The use of those three methods are demonstrated in the following example:

In [None]:
%matplotlib inline
import matplotlib.pyplot as plt
import numpy as np

t = np.arange(0.0, 2.05, 0.05)

# method 1: keyword arguments
plt.plot(t, sin(t*10), 'k-', linewidth=3.0)
# plot a solid black line with thickness=3

# method 2: setp command
lines = plt.plot(t, [4 for i in t], t, 4*t)
plt.setp(lines, 'color', 'r' )
plt.setp(lines, 'linestyle', ':' )
# plot two red dotted lines

# method 3: setp command
line1,line2 = plt.plot(t, t**2, t, exp(t))
line1.set_marker('s')
line1.set_color('g')
line2.set_marker('^')
line2.set_color('b')
# plot two lines
# first line is drawn with green square marker
# second line is drawn with blue triangle marker

Note: As you can see in the result of the example above, the output of multiple plot commands are accumulated. You can use clf() if you like to start with a blank slate.

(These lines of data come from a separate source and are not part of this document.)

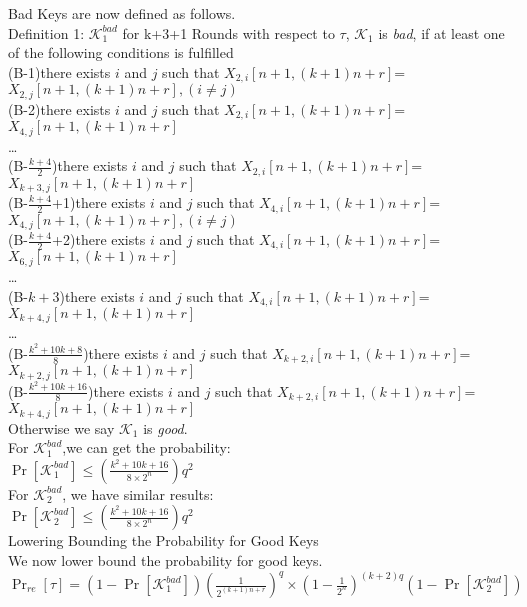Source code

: \documentclass{article}
\begin{document}
Bad Keys are now defined as follows.\\
Definition 1: $\mathcal{K}_{1}^{bad}$  for k+3+1 Rounds
with respect to $\tau$, $\mathcal{K}_{1}$  is {\it bad}, if at least one of the following conditions is fulfilled\\
(B-1)there exists $i$ and $j$ such that $X_{2,i}[n+1,(k+1)n+r]$=$X_{2,j}[n+1,(k+1)n+r],(i\neq j)$\\
(B-2)there exists $i$ and $j$ such that $X_{2,i}[n+1,(k+1)n+r]$=$X_{4,j}[n+1,(k+1)n+r]$\\
\dots\\
(B-$\frac{k+4}{2}$)there exists $i$ and $j$ such that $X_{2,i}[n+1,(k+1)n+r]$=$X_{k+3,j}[n+1,(k+1)n+r]$\\
(B-$\frac{k+4}{2}$+1)there exists $i$ and $j$ such that $X_{4,i}[n+1,(k+1)n+r]$=$X_{4,j}[n+1,(k+1)n+r],(i\neq j)$\\
(B-$\frac{k+4}{2}$+2)there exists $i$ and $j$ such that $X_{4,i}[n+1,(k+1)n+r]$=$X_{6,j}[n+1,(k+1)n+r]$\\
\dots \\
(B-$k+3$)there exists $i$ and $j$ such that $X_{4,i}[n+1,(k+1)n+r]$=$X_{k+4,j}[n+1,(k+1)n+r]$\\
\dots \\
(B-$\frac{k^{2}+10k+8}{8}$)there exists $i$ and $j$ such that $X_{k+2,i}[n+1,(k+1)n+r]$=$X_{k+2,j}[n+1,(k+1)n+r]$\\
(B-$\frac{k^{2}+10k+16}{8}$)there exists $i$ and $j$ such that $X_{k+2,i}[n+1,(k+1)n+r]$=$X_{k+4,j}[n+1,(k+1)n+r]$\\
Otherwise we say $\mathcal{K}_{1}$ is {\it good}.\\

For $\mathcal{K}_{1}^{bad}$,we can get the probability:\\
$\Pr[\mathcal{K}_{1}^{bad}]\leq (\frac{k^{2}+10k+16}{8\times2^{n}})q^{2}$\\

For $\mathcal{K}_{2}^{bad}$, we have similar results:\\
$\Pr[\mathcal{K}_{2}^{bad}]\leq (\frac{k^{2}+10k+16}{8\times2^{n}})q^{2}$\\

Lowering Bounding the Probability for Good Keys\\
We now lower bound the probability for good keys.\\
$\Pr_{re}[\tau]=(1-\Pr[\mathcal{K}_{1}^{bad}])(\frac{1}{2^{(k+1)n+r}})^{q}\times(1-\frac{1}{2^{n}})^{(k+2)q}
(1-\Pr[\mathcal{K}_{2}^{bad}])$
\end{document}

### <span style="color:blue"> Exercise 7 </span> 


Modify the example on Melbourne maximum temperature in the previous section to produce a plot with magenta colored triangle marker. Increase the thickness of the plot line, too.


In [None]:
##answer here






## Adding Text to the Charts

You can add labels to the x and y axis of the plot using `xlabel()` and `ylabel()`. As you have seen and used earlier, `xticks()` is used to put text on the x-axis ticks. `xticks()` needs two arguments: a list of x-values and a list of text that go to those values. The same rules apply to `yticks()`.

### <span style="color:blue"> Exercise 8 </span> 


Add the following lines of code to the example on Melbourne maximum temperature. Replace the `xticks()` command with the supplied code. Run to see the effect.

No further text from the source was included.